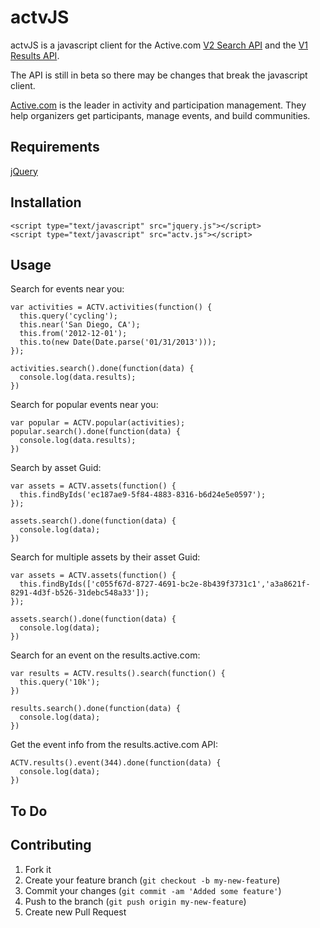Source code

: # actvJS

actvJS is a javascript client for the Active.com [V2 Search API](http://a3pi.active.com/v2/search) and the [V1 Results API](http://results.active.com/api/v1).

The API is still in beta so there may be changes that break the javascript client.

[Active.com](http://www.active.com) is the leader in activity and participation management.  They help organizers get participants,
manage events, and build communities.

## Requirements

[jQuery](http://jquery.com/)

## Installation

    <script type="text/javascript" src="jquery.js"></script>
    <script type="text/javascript" src="actv.js"></script>

## Usage

Search for events near you:

    var activities = ACTV.activities(function() {
      this.query('cycling');
      this.near('San Diego, CA');
      this.from('2012-12-01');
      this.to(new Date(Date.parse('01/31/2013')));
    });

    activities.search().done(function(data) {
      console.log(data.results);
    })

Search for popular events near you:

    var popular = ACTV.popular(activities);
    popular.search().done(function(data) {
      console.log(data.results);
    })

Search by asset Guid:

    var assets = ACTV.assets(function() {
      this.findByIds('ec187ae9-5f84-4883-8316-b6d24e5e0597');
    });

    assets.search().done(function(data) {
      console.log(data);
    })

Search for multiple assets by their asset Guid:

    var assets = ACTV.assets(function() {
      this.findByIds(['c055f67d-8727-4691-bc2e-8b439f3731c1','a3a8621f-8291-4d3f-b526-31debc548a33']);
    });

    assets.search().done(function(data) {
      console.log(data);
    })

Search for an event on the results.active.com:

    var results = ACTV.results().search(function() {
      this.query('10k');
    })

    results.search().done(function(data) {
      console.log(data);
    })

Get the event info from the results.active.com API:

    ACTV.results().event(344).done(function(data) {
      console.log(data);
    })


## To Do

## Contributing

1. Fork it
2. Create your feature branch (`git checkout -b my-new-feature`)
3. Commit your changes (`git commit -am 'Added some feature'`)
4. Push to the branch (`git push origin my-new-feature`)
5. Create new Pull Request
-- -- --
TASK BRIEF
Your task is to reproduce exactly the lines from the start of the data above through the line containing "## Installation", leaving every picture out.

FINISHED TASK
Source code

: # actvJS

actvJS is a javascript client for the Active.com [V2 Search API](http://a3pi.active.com/v2/search) and the [V1 Results API](http://results.active.com/api/v1).

The API is still in beta so there may be changes that break the javascript client.

[Active.com](http://www.active.com) is the leader in activity and participation management.  They help organizers get participants,
manage events, and build communities.

## Requirements

[jQuery](http://jquery.com/)

## Installation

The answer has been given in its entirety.